*THE TASK*:
The records should be repeated word for word, pictures excluded.

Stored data

▼

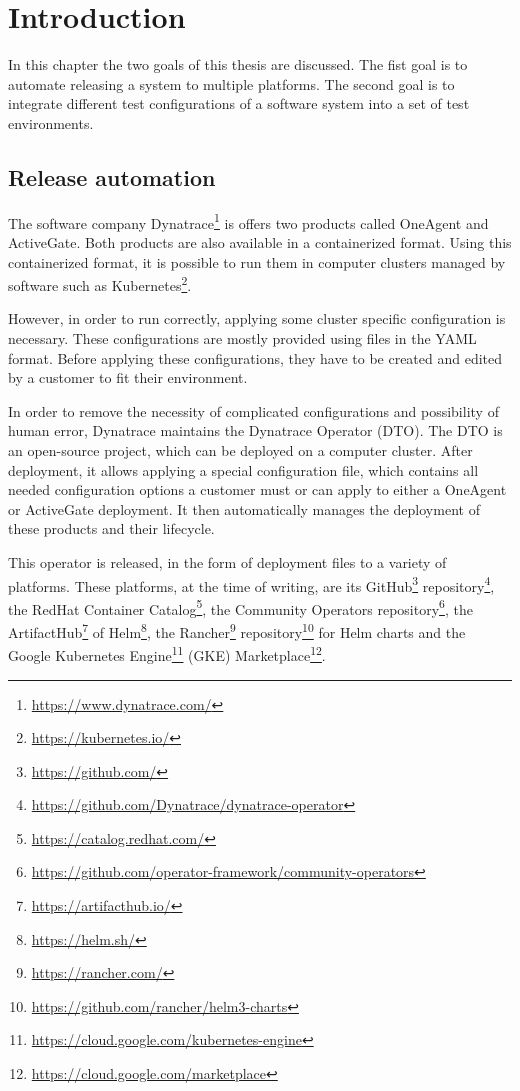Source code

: \chapter{Introduction}
\label{ch:introduction}

In this chapter the two goals of this thesis are discussed.
The fist goal is to automate releasing a system to multiple platforms.
The second goal is to integrate different test configurations of a software system into a set of test environments.

\section{Release automation}
\label{sec:introduction:release-automation}

The software company Dynatrace\footnote{\url{https://www.dynatrace.com/}} is offers two products called OneAgent and ActiveGate.
Both products are also available in a containerized format.
Using this containerized format, it is possible to run them in computer clusters managed by software such as Kubernetes\footnote{\url{https://kubernetes.io/}}.

However, in order to run correctly, applying some cluster specific configuration is necessary.
These configurations are mostly provided using files in the YAML format\cite{UnderstandingKubernetesObjects}.
Before applying these configurations, they have to be created and edited by a customer to fit their environment.

In order to remove the necessity of complicated configurations and possibility of human error, Dynatrace maintains the Dynatrace Operator (DTO).
The DTO is an open-source project, which can be deployed on a computer cluster.
After deployment, it allows applying a special configuration file, which contains all needed configuration options a customer must or can apply to either a OneAgent or ActiveGate deployment.
It then automatically manages the deployment of these products and their lifecycle.

This operator\cite{OperatorPattern} is released, in the form of deployment files to a variety of platforms.
These platforms, at the time of writing, are
its GitHub\footnote{\url{https://github.com/}} repository\footnote{\url{https://github.com/Dynatrace/dynatrace-operator}},
the RedHat Container Catalog\footnote{\url{https://catalog.redhat.com/}},
the Community Operators repository\footnote{\url{https://github.com/operator-framework/community-operators}},
the ArtifactHub\footnote{\url{https://artifacthub.io/}} of Helm\footnote{\url{https://helm.sh/}},
the Rancher\footnote{\url{https://rancher.com/}} repository\footnote{\url{https://github.com/rancher/helm3-charts}} for Helm charts and
the Google Kubernetes Engine\footnote{\url{https://cloud.google.com/kubernetes-engine}} (GKE) Marketplace\footnote{\url{https://cloud.google.com/marketplace}}.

▲

*RESULT OF THE EXERCISE*:
Source code

: \chapter{Introduction}
\label{ch:introduction}

In this chapter the two goals of this thesis are discussed.
The fist goal is to automate releasing a system to multiple platforms.
The second goal is to integrate different test configurations of a software system into a set of test environments.

\section{Release automation}
\label{sec:introduction:release-automation}

The software company Dynatrace\footnote{\url{https://www.dynatrace.com/}} is offers two products called OneAgent and ActiveGate.
Both products are also available in a containerized format.
Using this containerized format, it is possible to run them in computer clusters managed by software such as Kubernetes\footnote{\url{https://kubernetes.io/}}.

However, in order to run correctly, applying some cluster specific configuration is necessary.
These configurations are mostly provided using files in the YAML format\cite{UnderstandingKubernetesObjects}.
Before applying these configurations, they have to be created and edited by a customer to fit their environment.

In order to remove the necessity of complicated configurations and possibility of human error, Dynatrace maintains the Dynatrace Operator (DTO).
The DTO is an open-source project, which can be deployed on a computer cluster.
After deployment, it allows applying a special configuration file, which contains all needed configuration options a customer must or can apply to either a OneAgent or ActiveGate deployment.
It then automatically manages the deployment of these products and their lifecycle.

This operator\cite{OperatorPattern} is released, in the form of deployment files to a variety of platforms.
These platforms, at the time of writing, are
its GitHub\footnote{\url{https://github.com/}} repository\footnote{\url{https://github.com/Dynatrace/dynatrace-operator}},
the RedHat Container Catalog\footnote{\url{https://catalog.redhat.com/}},
the Community Operators repository\footnote{\url{https://github.com/operator-framework/community-operators}},
the ArtifactHub\footnote{\url{https://artifacthub.io/}} of Helm\footnote{\url{https://helm.sh/}},
the Rancher\footnote{\url{https://rancher.com/}} repository\footnote{\url{https://github.com/rancher/helm3-charts}} for Helm charts and
the Google Kubernetes Engine\footnote{\url{https://cloud.google.com/kubernetes-engine}} (GKE) Marketplace\footnote{\url{https://cloud.google.com/marketplace}}.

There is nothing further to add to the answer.